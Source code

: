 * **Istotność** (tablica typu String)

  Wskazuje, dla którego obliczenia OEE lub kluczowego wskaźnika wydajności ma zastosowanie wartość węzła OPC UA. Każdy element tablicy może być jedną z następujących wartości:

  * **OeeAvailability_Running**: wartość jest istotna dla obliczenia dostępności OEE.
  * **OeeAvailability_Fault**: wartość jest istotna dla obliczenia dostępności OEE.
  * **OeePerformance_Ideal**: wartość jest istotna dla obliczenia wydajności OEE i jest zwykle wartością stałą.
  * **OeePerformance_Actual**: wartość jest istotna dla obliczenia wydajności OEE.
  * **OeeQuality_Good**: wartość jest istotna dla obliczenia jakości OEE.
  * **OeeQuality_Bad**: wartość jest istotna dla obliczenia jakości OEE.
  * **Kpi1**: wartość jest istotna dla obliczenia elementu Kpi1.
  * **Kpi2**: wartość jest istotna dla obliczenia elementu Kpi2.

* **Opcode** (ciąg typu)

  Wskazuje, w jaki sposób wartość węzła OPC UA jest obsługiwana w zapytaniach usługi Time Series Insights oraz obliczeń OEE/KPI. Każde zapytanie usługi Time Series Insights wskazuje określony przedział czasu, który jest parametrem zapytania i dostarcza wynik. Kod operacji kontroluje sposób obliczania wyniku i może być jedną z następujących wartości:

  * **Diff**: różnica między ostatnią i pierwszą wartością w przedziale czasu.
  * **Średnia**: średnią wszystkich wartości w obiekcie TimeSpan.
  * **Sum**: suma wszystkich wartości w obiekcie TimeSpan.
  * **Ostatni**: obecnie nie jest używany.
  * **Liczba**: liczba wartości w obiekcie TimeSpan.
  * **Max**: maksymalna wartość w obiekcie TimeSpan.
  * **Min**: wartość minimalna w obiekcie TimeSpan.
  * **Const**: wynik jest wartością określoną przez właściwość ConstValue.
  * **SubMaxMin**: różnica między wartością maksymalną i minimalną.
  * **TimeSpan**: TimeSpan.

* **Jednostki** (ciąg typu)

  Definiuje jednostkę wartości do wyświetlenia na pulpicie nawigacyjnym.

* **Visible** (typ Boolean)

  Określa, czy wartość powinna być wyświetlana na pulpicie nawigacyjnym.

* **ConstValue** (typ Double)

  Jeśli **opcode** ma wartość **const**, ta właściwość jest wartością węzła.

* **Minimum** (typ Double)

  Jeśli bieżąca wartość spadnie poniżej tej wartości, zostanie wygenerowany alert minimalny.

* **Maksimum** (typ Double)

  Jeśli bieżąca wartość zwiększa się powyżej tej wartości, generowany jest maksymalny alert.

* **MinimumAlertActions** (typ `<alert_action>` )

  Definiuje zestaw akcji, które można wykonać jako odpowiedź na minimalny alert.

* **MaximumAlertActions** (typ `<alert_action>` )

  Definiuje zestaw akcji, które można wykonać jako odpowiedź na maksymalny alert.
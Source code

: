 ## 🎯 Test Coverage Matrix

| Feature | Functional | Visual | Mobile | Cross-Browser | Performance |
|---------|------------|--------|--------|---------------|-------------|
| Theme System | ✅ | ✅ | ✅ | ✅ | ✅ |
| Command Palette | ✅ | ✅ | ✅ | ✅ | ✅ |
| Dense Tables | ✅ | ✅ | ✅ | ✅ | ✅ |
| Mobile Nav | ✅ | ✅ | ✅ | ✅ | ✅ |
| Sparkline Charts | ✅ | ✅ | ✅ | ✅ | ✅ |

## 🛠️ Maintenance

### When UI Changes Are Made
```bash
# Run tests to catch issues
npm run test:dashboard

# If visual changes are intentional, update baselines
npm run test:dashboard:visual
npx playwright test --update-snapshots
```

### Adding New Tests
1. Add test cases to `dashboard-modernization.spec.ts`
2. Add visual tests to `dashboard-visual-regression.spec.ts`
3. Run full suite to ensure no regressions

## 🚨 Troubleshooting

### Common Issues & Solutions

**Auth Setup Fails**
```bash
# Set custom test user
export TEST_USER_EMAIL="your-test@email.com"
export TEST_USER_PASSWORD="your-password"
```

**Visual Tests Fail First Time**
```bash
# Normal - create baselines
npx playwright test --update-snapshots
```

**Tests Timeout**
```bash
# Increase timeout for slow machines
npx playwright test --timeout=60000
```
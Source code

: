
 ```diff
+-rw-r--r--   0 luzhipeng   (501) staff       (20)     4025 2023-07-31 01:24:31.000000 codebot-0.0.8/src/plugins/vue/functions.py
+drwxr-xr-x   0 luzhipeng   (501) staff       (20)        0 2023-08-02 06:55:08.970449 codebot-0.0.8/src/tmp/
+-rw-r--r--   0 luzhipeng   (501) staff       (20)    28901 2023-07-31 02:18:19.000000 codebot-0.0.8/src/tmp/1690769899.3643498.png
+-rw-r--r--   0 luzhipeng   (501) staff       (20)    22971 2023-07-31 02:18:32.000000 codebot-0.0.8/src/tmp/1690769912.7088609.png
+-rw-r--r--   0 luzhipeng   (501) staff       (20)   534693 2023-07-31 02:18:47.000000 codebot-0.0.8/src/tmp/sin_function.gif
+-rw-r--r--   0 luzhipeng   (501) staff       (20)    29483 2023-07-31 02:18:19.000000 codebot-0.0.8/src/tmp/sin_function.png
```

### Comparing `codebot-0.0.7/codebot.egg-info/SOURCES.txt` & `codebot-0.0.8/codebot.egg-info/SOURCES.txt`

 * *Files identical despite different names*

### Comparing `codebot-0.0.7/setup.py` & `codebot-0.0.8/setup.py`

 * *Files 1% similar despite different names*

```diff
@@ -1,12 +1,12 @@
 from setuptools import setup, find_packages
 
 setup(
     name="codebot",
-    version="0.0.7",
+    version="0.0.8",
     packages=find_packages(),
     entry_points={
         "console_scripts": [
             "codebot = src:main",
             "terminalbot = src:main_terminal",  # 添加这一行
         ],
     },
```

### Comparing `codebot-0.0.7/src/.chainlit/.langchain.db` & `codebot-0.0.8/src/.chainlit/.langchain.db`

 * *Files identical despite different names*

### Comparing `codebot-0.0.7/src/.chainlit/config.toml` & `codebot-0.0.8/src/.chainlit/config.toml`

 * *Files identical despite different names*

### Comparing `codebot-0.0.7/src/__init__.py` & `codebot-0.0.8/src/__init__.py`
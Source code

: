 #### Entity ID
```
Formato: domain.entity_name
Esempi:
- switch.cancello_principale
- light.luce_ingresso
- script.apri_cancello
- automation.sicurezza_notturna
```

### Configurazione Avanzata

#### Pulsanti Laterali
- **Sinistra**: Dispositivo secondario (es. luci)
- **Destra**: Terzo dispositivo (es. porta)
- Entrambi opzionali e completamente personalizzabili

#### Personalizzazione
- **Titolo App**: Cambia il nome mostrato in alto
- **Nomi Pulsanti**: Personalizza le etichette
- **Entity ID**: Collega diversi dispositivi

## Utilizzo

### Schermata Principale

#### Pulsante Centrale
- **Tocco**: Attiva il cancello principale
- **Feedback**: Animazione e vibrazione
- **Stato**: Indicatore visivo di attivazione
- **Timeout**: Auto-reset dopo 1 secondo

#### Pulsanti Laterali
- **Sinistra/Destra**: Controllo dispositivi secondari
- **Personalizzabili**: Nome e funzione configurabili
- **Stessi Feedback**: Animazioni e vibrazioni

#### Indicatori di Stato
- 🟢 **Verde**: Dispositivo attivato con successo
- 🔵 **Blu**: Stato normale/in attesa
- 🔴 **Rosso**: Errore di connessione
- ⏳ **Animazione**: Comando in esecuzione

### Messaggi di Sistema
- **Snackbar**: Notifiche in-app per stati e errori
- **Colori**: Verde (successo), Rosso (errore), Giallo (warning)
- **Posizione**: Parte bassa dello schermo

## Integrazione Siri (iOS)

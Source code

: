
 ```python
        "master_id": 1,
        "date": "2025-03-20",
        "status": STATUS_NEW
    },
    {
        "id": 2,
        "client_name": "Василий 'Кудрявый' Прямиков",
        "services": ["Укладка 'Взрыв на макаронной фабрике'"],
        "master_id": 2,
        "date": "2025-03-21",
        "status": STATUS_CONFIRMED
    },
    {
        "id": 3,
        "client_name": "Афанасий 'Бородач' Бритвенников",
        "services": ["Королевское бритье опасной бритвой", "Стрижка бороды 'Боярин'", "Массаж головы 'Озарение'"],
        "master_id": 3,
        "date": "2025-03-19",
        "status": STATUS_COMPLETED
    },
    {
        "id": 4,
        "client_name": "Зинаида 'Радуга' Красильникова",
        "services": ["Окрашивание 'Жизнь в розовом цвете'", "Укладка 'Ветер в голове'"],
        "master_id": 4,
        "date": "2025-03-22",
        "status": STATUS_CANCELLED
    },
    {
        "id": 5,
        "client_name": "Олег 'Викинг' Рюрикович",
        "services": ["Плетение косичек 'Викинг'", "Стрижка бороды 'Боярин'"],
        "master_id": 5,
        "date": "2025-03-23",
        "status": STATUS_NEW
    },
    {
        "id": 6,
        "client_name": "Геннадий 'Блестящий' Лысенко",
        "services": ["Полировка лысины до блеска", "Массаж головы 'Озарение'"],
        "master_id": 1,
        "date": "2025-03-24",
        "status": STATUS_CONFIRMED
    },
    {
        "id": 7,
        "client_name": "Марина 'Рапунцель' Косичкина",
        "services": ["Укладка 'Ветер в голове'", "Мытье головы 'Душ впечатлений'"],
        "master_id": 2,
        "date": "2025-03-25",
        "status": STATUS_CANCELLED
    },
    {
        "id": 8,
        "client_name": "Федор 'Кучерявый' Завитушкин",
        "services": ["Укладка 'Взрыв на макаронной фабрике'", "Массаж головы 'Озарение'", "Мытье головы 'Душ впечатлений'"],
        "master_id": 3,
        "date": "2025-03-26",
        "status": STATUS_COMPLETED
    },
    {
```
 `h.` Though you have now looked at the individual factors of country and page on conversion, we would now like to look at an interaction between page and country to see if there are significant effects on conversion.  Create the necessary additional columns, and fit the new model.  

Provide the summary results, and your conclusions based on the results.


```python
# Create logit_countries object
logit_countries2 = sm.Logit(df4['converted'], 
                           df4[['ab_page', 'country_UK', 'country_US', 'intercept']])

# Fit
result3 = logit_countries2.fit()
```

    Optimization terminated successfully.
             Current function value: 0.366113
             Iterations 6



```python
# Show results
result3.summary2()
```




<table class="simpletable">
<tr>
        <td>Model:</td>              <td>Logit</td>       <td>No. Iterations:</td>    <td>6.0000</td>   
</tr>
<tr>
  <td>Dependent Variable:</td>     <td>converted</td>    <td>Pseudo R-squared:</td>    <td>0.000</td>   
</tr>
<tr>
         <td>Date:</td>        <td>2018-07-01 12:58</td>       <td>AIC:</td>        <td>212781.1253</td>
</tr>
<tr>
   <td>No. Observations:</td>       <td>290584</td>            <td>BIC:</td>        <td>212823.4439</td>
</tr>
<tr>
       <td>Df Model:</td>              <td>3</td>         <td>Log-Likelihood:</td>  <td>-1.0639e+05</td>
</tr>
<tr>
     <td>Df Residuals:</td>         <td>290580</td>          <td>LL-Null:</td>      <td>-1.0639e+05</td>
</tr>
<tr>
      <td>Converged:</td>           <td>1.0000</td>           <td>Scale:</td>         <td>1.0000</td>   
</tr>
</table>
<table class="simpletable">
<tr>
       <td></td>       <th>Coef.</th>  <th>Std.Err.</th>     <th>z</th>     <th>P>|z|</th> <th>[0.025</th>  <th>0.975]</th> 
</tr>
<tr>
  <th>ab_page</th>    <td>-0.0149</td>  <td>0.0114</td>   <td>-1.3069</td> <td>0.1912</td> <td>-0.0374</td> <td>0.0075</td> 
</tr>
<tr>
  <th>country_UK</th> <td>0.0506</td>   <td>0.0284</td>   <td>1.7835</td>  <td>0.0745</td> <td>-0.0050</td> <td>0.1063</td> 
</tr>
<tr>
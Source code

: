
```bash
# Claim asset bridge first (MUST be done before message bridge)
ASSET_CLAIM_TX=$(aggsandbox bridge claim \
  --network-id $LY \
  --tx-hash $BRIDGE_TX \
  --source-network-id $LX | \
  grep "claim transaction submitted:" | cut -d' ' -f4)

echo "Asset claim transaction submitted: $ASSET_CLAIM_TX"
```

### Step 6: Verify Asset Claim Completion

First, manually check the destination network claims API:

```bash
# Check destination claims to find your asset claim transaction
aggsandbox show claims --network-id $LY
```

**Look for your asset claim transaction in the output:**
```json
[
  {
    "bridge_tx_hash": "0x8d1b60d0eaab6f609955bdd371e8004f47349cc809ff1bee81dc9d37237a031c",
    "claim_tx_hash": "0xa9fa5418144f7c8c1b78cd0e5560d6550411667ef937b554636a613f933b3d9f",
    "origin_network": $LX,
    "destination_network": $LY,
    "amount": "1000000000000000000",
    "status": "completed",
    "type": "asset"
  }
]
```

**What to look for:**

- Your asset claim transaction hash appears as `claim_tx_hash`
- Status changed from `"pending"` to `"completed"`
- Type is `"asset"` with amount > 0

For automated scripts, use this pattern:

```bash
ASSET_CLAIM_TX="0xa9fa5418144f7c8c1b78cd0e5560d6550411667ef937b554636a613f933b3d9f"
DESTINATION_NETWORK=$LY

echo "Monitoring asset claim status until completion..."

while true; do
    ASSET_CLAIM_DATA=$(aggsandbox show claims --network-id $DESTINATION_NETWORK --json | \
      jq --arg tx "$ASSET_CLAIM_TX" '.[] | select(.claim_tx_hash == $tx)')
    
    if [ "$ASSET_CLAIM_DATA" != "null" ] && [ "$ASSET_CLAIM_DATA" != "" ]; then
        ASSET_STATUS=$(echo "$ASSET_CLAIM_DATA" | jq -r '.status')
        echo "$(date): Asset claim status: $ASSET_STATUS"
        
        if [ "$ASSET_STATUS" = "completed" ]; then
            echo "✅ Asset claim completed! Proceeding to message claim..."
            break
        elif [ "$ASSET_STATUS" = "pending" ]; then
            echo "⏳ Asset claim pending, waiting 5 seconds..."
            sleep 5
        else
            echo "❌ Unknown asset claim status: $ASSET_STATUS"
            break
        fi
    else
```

ACTION ITEM: In the records above, find each line that holds the word "luzhipeng"; copy all such lines.

RESULT BELOW:
+-rw-r--r--   0 luzhipeng   (501) staff       (20)     4025 2023-07-31 01:24:31.000000 codebot-0.0.8/src/plugins/vue/functions.py
+drwxr-xr-x   0 luzhipeng   (501) staff       (20)        0 2023-08-02 06:55:08.970449 codebot-0.0.8/src/tmp/
+-rw-r--r--   0 luzhipeng   (501) staff       (20)    28901 2023-07-31 02:18:19.000000 codebot-0.0.8/src/tmp/1690769899.3643498.png
+-rw-r--r--   0 luzhipeng   (501) staff       (20)    22971 2023-07-31 02:18:32.000000 codebot-0.0.8/src/tmp/1690769912.7088609.png
+-rw-r--r--   0 luzhipeng   (501) staff       (20)   534693 2023-07-31 02:18:47.000000 codebot-0.0.8/src/tmp/sin_function.gif
+-rw-r--r--   0 luzhipeng   (501) staff       (20)    29483 2023-07-31 02:18:19.000000 codebot-0.0.8/src/tmp/sin_function.png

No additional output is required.